GOAL OF THE EXERCISE: Only the lines that hold "caster" should be in the answer, each copied from the data below.

*** Opening INPUT DATA ***

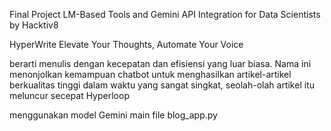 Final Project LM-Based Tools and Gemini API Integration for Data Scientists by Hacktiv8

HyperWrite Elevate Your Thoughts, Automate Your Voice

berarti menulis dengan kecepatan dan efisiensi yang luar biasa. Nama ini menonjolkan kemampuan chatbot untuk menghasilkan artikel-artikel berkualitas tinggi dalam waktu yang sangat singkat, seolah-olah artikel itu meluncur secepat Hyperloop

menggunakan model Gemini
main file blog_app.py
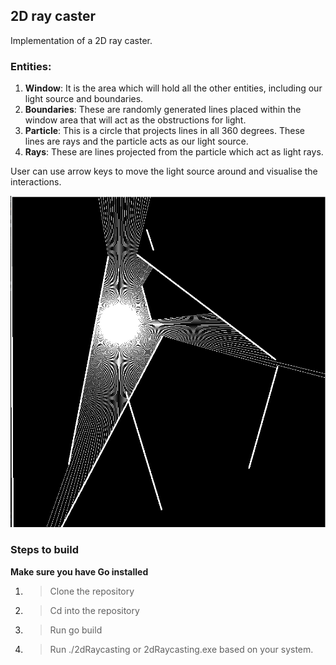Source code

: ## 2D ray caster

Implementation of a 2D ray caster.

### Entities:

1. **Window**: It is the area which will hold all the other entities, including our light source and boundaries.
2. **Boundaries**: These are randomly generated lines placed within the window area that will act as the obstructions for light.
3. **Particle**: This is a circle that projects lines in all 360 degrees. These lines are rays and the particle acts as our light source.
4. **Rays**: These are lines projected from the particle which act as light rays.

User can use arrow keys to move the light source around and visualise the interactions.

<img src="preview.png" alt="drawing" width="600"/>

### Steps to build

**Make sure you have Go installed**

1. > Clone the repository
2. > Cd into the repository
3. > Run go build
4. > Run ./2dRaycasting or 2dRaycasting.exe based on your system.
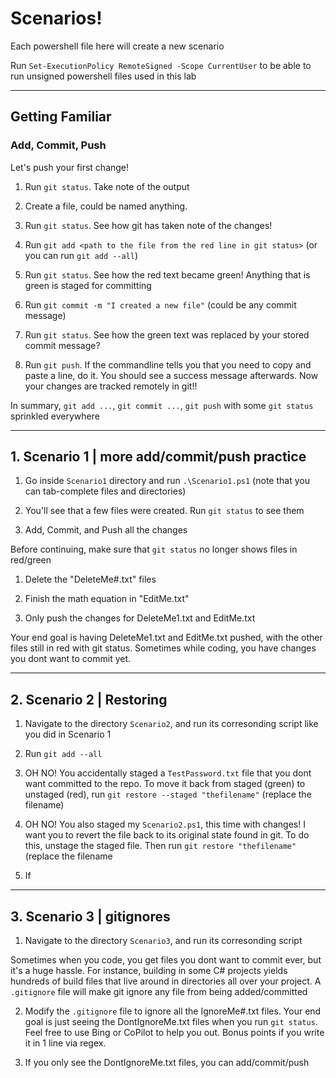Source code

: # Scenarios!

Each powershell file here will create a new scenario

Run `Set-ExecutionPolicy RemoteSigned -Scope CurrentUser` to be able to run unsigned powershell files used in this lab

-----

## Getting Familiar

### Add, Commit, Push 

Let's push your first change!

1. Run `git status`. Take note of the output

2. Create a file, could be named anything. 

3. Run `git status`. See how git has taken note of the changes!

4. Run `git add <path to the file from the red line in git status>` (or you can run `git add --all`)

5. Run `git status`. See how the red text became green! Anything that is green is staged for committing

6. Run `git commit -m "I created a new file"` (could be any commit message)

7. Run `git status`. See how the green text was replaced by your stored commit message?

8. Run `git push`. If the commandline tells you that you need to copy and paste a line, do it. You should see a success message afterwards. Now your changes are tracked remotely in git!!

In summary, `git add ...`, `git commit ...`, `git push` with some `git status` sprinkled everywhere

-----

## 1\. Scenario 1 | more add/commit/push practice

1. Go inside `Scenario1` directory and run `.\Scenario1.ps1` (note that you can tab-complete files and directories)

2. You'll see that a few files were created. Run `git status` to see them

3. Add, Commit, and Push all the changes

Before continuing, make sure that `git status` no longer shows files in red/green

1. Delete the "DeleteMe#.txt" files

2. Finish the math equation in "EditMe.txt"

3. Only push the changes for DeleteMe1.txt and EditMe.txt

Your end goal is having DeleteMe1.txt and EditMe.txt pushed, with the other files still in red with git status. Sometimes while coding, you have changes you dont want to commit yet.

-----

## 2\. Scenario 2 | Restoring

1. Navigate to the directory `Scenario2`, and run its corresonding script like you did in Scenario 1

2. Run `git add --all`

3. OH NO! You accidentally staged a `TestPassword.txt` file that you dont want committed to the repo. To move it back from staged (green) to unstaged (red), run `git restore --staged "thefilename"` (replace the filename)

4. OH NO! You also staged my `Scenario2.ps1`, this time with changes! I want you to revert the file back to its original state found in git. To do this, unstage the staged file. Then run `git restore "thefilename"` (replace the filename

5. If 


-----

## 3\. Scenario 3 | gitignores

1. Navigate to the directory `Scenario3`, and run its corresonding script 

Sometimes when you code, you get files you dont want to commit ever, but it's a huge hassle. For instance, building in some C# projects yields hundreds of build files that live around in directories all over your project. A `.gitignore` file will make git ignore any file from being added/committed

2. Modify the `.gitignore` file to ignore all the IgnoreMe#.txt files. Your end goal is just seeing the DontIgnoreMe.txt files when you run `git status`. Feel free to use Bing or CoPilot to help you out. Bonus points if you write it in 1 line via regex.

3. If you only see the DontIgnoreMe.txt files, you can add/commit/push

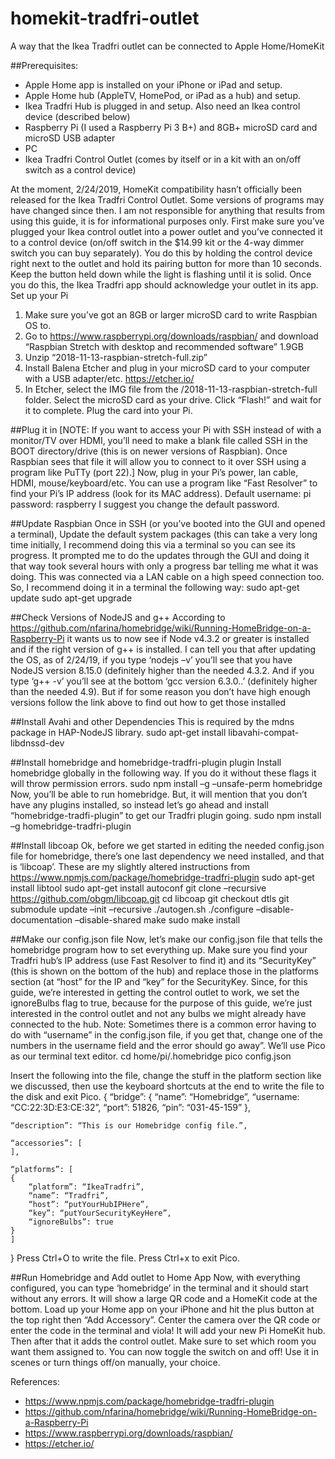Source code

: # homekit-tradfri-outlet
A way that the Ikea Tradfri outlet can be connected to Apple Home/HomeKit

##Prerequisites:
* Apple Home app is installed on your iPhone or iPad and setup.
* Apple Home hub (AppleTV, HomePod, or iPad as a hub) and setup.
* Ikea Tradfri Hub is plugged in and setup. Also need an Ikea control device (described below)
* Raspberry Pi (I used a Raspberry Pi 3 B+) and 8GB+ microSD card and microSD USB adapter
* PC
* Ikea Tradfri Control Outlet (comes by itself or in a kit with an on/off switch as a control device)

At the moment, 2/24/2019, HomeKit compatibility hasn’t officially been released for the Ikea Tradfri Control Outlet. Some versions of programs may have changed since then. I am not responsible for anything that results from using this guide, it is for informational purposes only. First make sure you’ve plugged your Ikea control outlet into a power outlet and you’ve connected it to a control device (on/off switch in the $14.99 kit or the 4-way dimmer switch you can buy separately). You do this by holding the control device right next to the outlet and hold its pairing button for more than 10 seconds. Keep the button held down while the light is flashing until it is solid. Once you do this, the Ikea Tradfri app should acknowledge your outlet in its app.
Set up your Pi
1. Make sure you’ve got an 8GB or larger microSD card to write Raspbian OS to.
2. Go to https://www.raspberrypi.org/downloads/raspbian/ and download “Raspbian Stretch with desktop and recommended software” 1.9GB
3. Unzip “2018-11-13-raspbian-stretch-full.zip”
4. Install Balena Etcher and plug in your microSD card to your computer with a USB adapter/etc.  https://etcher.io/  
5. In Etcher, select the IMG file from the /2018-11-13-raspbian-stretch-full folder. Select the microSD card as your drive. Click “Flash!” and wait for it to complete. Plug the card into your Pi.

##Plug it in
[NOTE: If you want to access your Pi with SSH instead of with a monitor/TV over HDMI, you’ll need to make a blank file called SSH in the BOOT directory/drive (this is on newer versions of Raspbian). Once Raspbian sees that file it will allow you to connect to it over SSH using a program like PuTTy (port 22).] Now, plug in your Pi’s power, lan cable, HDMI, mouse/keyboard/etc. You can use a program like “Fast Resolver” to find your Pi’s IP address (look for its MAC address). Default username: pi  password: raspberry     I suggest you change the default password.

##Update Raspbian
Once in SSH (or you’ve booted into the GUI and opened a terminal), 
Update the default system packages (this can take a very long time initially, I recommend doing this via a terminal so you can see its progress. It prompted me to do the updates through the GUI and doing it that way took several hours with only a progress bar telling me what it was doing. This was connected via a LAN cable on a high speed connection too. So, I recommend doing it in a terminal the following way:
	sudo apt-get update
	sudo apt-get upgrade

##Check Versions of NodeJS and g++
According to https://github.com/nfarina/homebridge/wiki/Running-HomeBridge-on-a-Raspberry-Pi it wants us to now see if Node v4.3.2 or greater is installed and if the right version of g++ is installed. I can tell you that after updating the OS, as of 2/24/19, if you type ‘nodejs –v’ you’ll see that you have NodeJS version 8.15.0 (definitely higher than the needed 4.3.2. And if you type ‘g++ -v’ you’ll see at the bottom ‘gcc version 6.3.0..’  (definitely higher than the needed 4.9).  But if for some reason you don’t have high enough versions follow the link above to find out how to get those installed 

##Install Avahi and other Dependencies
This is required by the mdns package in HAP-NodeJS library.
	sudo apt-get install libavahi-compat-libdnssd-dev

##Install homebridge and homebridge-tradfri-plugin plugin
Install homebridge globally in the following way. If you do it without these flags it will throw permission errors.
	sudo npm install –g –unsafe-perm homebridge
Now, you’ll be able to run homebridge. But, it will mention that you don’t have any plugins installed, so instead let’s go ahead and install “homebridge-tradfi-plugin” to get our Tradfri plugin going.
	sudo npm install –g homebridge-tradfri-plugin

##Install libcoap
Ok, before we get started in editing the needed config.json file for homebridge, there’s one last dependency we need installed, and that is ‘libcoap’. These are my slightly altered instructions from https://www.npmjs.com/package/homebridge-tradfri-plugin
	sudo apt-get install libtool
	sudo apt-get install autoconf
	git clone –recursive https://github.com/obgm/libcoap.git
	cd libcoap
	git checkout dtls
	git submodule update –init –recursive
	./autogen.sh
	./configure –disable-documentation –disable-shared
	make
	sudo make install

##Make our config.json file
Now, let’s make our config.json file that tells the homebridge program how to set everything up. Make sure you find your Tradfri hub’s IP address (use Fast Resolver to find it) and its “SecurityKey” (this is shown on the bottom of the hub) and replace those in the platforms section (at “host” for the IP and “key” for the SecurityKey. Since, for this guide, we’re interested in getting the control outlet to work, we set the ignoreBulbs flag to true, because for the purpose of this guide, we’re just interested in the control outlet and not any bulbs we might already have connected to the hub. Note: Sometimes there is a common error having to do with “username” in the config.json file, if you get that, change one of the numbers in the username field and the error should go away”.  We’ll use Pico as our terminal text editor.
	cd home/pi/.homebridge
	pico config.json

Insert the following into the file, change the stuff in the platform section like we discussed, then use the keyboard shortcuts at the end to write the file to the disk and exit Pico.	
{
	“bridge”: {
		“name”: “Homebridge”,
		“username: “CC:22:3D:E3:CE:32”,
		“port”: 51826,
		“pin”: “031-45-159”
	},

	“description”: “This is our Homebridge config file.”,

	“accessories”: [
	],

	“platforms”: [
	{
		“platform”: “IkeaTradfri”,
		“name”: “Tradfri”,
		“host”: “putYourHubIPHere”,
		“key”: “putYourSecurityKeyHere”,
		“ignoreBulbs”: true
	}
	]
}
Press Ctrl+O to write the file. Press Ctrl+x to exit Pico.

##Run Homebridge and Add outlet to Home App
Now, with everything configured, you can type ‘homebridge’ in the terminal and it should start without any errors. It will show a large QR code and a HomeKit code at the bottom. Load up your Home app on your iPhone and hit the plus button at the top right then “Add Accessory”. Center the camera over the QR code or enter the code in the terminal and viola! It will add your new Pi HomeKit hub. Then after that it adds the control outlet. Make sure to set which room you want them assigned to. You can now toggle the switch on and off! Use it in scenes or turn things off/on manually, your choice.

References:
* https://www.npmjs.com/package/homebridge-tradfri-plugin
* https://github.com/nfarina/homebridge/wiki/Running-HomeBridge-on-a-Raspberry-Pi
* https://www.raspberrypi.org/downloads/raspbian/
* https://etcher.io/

*** Closing INPUT DATA ***
*** Opening INPUT DATA ***

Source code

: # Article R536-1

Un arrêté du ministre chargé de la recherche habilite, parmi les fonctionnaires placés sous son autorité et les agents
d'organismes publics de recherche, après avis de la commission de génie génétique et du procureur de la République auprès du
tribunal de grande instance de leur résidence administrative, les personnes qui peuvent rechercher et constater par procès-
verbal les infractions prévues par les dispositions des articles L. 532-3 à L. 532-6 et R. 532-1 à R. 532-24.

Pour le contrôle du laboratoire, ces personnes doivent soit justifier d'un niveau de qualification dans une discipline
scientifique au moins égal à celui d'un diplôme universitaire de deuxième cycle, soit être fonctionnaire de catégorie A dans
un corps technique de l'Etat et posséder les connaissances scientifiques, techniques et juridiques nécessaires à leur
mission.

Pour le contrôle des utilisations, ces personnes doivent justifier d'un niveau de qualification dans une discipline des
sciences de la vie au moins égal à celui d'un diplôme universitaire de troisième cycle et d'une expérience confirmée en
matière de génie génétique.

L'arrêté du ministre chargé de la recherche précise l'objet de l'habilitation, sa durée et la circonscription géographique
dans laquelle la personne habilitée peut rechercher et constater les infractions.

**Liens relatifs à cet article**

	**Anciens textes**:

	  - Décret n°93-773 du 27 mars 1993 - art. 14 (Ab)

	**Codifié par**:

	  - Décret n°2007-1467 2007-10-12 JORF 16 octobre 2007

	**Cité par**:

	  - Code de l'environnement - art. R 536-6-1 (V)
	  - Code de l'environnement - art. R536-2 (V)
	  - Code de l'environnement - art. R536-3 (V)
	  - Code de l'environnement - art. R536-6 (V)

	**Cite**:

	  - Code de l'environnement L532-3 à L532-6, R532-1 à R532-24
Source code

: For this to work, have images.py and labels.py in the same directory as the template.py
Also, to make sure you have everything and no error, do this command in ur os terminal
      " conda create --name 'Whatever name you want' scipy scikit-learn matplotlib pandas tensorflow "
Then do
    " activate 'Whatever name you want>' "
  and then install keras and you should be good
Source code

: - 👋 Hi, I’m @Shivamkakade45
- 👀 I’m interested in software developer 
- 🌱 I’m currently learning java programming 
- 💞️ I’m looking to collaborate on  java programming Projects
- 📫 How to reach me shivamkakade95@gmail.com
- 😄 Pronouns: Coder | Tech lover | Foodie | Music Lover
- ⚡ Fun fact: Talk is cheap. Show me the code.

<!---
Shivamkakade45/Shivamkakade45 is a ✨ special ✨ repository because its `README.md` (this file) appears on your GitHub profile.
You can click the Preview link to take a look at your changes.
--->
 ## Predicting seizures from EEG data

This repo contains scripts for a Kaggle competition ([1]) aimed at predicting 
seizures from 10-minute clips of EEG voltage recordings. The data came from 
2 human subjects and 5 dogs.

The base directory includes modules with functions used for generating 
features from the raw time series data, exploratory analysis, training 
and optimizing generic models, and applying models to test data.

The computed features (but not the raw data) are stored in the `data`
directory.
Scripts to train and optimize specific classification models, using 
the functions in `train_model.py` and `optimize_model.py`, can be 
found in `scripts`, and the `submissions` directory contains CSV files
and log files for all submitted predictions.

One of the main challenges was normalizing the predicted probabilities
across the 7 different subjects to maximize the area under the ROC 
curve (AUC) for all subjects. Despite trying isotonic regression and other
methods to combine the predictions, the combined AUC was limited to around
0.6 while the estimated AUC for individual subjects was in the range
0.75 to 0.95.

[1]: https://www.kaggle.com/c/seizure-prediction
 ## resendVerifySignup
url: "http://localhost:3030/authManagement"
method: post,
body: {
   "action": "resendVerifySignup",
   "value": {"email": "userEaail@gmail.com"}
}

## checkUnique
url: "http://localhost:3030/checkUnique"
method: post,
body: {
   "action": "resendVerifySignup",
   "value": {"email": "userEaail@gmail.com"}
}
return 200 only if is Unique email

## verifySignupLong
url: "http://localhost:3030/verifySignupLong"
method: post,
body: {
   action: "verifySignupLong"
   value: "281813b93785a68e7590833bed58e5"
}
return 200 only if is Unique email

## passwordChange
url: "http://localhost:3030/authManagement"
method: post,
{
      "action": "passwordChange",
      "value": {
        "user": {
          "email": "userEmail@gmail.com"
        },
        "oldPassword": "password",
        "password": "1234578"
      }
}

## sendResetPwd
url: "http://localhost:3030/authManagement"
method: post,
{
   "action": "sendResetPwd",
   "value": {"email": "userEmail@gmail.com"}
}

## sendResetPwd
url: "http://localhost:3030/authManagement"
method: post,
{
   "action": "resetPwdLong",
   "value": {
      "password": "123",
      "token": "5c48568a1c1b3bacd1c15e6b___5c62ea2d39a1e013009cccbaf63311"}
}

*** Closing INPUT DATA ***
*** Opening INPUT DATA ***

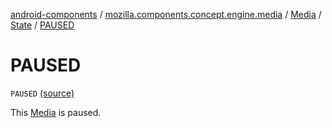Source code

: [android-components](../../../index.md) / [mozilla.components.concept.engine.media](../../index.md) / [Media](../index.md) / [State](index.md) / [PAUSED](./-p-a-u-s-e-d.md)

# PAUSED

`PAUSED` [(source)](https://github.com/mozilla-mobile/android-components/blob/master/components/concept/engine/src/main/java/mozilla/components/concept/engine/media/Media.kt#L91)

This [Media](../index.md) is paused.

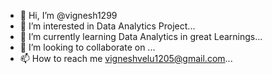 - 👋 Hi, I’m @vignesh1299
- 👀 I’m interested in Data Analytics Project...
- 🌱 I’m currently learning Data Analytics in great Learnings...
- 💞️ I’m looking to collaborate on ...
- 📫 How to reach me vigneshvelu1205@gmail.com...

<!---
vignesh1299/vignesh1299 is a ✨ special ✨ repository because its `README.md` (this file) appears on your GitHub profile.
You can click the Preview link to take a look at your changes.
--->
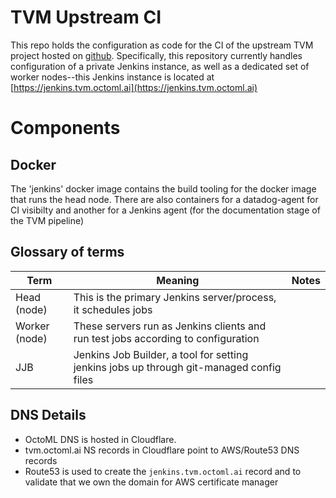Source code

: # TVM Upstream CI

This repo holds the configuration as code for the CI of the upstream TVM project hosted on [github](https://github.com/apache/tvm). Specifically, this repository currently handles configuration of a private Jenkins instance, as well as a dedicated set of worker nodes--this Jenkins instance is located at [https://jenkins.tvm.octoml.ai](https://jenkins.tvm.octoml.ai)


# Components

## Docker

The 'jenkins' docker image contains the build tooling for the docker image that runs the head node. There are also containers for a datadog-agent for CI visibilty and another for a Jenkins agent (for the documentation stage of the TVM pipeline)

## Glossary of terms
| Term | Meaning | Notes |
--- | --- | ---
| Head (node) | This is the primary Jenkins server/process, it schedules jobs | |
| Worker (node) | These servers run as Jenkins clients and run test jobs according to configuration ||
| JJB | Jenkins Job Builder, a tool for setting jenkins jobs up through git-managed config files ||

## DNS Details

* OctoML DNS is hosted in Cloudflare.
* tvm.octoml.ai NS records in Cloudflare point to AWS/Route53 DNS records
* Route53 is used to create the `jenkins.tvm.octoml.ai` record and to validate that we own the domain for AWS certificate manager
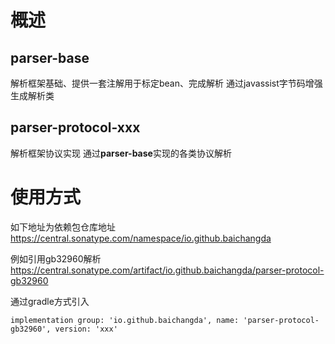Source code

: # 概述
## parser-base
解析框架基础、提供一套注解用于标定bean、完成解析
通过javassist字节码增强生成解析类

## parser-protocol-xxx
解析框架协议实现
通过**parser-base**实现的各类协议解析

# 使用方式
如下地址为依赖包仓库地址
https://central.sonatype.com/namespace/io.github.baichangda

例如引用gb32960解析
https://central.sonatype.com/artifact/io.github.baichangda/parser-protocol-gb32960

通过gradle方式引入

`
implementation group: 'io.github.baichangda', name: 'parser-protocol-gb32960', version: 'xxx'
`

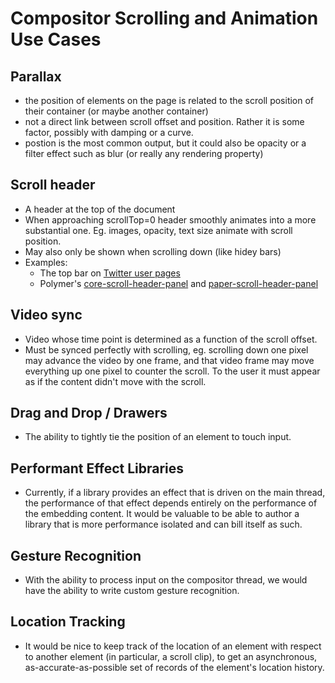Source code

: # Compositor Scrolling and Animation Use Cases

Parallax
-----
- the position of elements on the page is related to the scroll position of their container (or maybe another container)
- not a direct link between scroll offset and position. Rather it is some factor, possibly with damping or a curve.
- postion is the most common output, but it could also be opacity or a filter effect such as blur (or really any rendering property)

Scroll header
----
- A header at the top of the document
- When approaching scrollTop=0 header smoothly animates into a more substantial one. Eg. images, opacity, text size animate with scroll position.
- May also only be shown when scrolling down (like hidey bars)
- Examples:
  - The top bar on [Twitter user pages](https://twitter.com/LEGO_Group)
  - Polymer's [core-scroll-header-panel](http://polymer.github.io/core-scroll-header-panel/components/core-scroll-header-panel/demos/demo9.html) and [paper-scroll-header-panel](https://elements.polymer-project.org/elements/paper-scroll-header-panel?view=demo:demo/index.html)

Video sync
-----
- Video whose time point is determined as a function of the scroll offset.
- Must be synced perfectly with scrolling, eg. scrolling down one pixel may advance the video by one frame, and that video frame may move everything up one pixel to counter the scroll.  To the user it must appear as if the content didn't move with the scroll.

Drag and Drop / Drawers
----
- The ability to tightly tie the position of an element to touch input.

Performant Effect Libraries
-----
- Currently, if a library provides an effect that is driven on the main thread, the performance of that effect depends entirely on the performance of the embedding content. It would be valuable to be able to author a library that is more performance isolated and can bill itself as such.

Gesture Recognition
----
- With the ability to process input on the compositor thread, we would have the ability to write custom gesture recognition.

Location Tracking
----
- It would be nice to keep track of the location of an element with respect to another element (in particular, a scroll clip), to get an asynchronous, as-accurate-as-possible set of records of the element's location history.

*** Closing INPUT DATA ***

ANSWER TO THE EXERCISE:
: ## 2D ray caster
Implementation of a 2D ray caster.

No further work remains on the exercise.